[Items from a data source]
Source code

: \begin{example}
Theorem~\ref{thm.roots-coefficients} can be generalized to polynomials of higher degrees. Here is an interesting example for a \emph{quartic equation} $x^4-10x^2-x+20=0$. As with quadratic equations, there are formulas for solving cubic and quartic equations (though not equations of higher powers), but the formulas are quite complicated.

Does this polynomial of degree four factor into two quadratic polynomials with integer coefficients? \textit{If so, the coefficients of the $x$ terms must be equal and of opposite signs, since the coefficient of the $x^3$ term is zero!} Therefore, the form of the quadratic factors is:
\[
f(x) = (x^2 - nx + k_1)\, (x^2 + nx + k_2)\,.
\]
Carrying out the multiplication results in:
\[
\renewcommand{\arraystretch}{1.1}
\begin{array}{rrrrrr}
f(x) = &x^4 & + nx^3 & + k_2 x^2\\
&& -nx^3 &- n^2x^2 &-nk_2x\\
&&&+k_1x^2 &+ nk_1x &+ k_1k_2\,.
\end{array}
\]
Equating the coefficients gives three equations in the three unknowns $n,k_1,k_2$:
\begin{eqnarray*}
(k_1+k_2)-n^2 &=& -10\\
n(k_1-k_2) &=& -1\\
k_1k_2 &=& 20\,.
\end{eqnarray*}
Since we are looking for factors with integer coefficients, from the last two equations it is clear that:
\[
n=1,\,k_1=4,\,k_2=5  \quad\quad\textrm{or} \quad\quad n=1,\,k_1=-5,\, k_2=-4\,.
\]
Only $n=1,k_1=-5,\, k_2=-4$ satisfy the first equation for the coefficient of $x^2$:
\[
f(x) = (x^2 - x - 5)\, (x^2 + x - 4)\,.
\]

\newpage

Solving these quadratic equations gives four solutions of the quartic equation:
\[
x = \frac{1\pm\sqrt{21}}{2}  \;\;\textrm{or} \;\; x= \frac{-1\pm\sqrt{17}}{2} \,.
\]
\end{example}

ABOUT THIS TASK
All records must be transcribed exactly, with none left out.

RESULT OF THE EXERCISE
Source code

: \begin{example}
Theorem~\ref{thm.roots-coefficients} can be generalized to polynomials of higher degrees. Here is an interesting example for a \emph{quartic equation} $x^4-10x^2-x+20=0$. As with quadratic equations, there are formulas for solving cubic and quartic equations (though not equations of higher powers), but the formulas are quite complicated.

Does this polynomial of degree four factor into two quadratic polynomials with integer coefficients? \textit{If so, the coefficients of the $x$ terms must be equal and of opposite signs, since the coefficient of the $x^3$ term is zero!} Therefore, the form of the quadratic factors is:
\[
f(x) = (x^2 - nx + k_1)\, (x^2 + nx + k_2)\,.
\]
Carrying out the multiplication results in:
\[
\renewcommand{\arraystretch}{1.1}
\begin{array}{rrrrrr}
f(x) = &x^4 & + nx^3 & + k_2 x^2\\
&& -nx^3 &- n^2x^2 &-nk_2x\\
&&&+k_1x^2 &+ nk_1x &+ k_1k_2\,.
\end{array}
\]
Equating the coefficients gives three equations in the three unknowns $n,k_1,k_2$:
\begin{eqnarray*}
(k_1+k_2)-n^2 &=& -10\\
n(k_1-k_2) &=& -1\\
k_1k_2 &=& 20\,.
\end{eqnarray*}
Since we are looking for factors with integer coefficients, from the last two equations it is clear that:
\[
n=1,\,k_1=4,\,k_2=5  \quad\quad\textrm{or} \quad\quad n=1,\,k_1=-5,\, k_2=-4\,.
\]
Only $n=1,k_1=-5,\, k_2=-4$ satisfy the first equation for the coefficient of $x^2$:
\[
f(x) = (x^2 - x - 5)\, (x^2 + x - 4)\,.
\]

\newpage

Solving these quadratic equations gives four solutions of the quartic equation:
\[
x = \frac{1\pm\sqrt{21}}{2}  \;\;\textrm{or} \;\; x= \frac{-1\pm\sqrt{17}}{2} \,.
\]
\end{example}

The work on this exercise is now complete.